◆ Work item:
Please return every record exactly, with no pictures included.

Stored data:
= Beginning of Section =
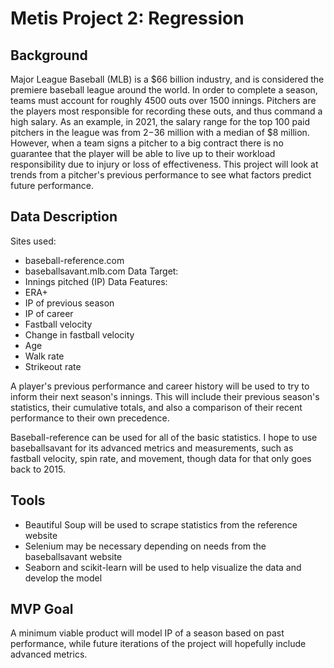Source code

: # Metis Project 2: Regression
## Background
Major League Baseball (MLB) is a $66 billion industry, and is considered the premiere baseball league around the world. In order to complete a season, teams must account for roughly 4500 outs over 1500 innings. Pitchers are the players most responsible for recording these outs, and thus command a high salary. As an example, in 2021, the salary range for the top 100 paid pitchers in the league was from $2-$36 million with a median of $8 million. However, when a team signs a pitcher to a big contract there is no guarantee that the player will be able to live up to their workload responsibility due to injury or loss of effectiveness. This project will look at trends from a pitcher's previous performance to see what factors predict future performance.
## Data Description
Sites used:
* baseball-reference.com
* baseballsavant.mlb.com
Data Target:
* Innings pitched (IP)
Data Features:
* ERA+
* IP of previous season
* IP of career
* Fastball velocity
* Change in fastball velocity
* Age
* Walk rate
* Strikeout rate

A player's previous performance and career history will be used to try to inform their next season's innings. This will include their previous season's statistics, their cumulative totals, and also a comparison of their recent performance to their own precedence.

Baseball-reference can be used for all of the basic statistics. I hope to use baseballsavant for its advanced metrics and measurements, such as fastball velocity, spin rate, and movement, though data for that only goes back to 2015.
## Tools
* Beautiful Soup will be used to scrape statistics from the reference website
* Selenium may be necessary depending on needs from the baseballsavant website
* Seaborn and scikit-learn will be used to help visualize the data and develop the model 
## MVP Goal
A minimum viable product will model IP of a season based on past performance, while future iterations of the project will hopefully include advanced metrics.
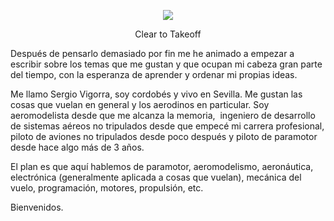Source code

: <p align="center"><img src="https://i.imgur.com/5ET0zGT.png"/></p>
<center>Clear to Takeoff</center>

Después de pensarlo demasiado por fin me he animado a empezar a escribir sobre los temas que me gustan y que ocupan mi cabeza gran parte del tiempo, con la esperanza de aprender y ordenar mi propias ideas. 

Me llamo Sergio Vigorra, soy cordobés y vivo en Sevilla. Me gustan las cosas que vuelan en general y los aerodinos en particular. Soy aeromodelista desde que me alcanza la memoria,  ingeniero de desarrollo de sistemas aéreos no tripulados desde que empecé mi carrera profesional, piloto de aviones no tripulados desde poco después y piloto de paramotor desde hace algo más de 3 años. 

El plan es que aquí hablemos de paramotor, aeromodelismo, aeronáutica, electrónica (generalmente aplicada a cosas que vuelan), mecánica del vuelo, programación, motores, propulsión, etc.

Bienvenidos.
= End of Section =
◆ Your response:
Source code

: # Metis Project 2: Regression
## Background
Major League Baseball (MLB) is a $66 billion industry, and is considered the premiere baseball league around the world. In order to complete a season, teams must account for roughly 4500 outs over 1500 innings. Pitchers are the players most responsible for recording these outs, and thus command a high salary. As an example, in 2021, the salary range for the top 100 paid pitchers in the league was from $2-$36 million with a median of $8 million. However, when a team signs a pitcher to a big contract there is no guarantee that the player will be able to live up to their workload responsibility due to injury or loss of effectiveness. This project will look at trends from a pitcher's previous performance to see what factors predict future performance.
## Data Description
Sites used:
* baseball-reference.com
* baseballsavant.mlb.com
Data Target:
* Innings pitched (IP)
Data Features:
* ERA+
* IP of previous season
* IP of career
* Fastball velocity
* Change in fastball velocity
* Age
* Walk rate
* Strikeout rate

A player's previous performance and career history will be used to try to inform their next season's innings. This will include their previous season's statistics, their cumulative totals, and also a comparison of their recent performance to their own precedence.

Baseball-reference can be used for all of the basic statistics. I hope to use baseballsavant for its advanced metrics and measurements, such as fastball velocity, spin rate, and movement, though data for that only goes back to 2015.
## Tools
* Beautiful Soup will be used to scrape statistics from the reference website
* Selenium may be necessary depending on needs from the baseballsavant website
* Seaborn and scikit-learn will be used to help visualize the data and develop the model 
## MVP Goal
A minimum viable product will model IP of a season based on past performance, while future iterations of the project will hopefully include advanced metrics.
Source code

: <p align="center"><img src="https://i.imgur.com/5ET0zGT.png"/></p>
<center>Clear to Takeoff</center>

Después de pensarlo demasiado por fin me he animado a empezar a escribir sobre los temas que me gustan y que ocupan mi cabeza gran parte del tiempo, con la esperanza de aprender y ordenar mi propias ideas. 

Me llamo Sergio Vigorra, soy cordobés y vivo en Sevilla. Me gustan las cosas que vuelan en general y los aerodinos en particular. Soy aeromodelista desde que me alcanza la memoria,  ingeniero de desarrollo de sistemas aéreos no tripulados desde que empecé mi carrera profesional, piloto de aviones no tripulados desde poco después y piloto de paramotor desde hace algo más de 3 años. 

El plan es que aquí hablemos de paramotor, aeromodelismo, aeronáutica, electrónica (generalmente aplicada a cosas que vuelan), mecánica del vuelo, programación, motores, propulsión, etc.

Bienvenidos.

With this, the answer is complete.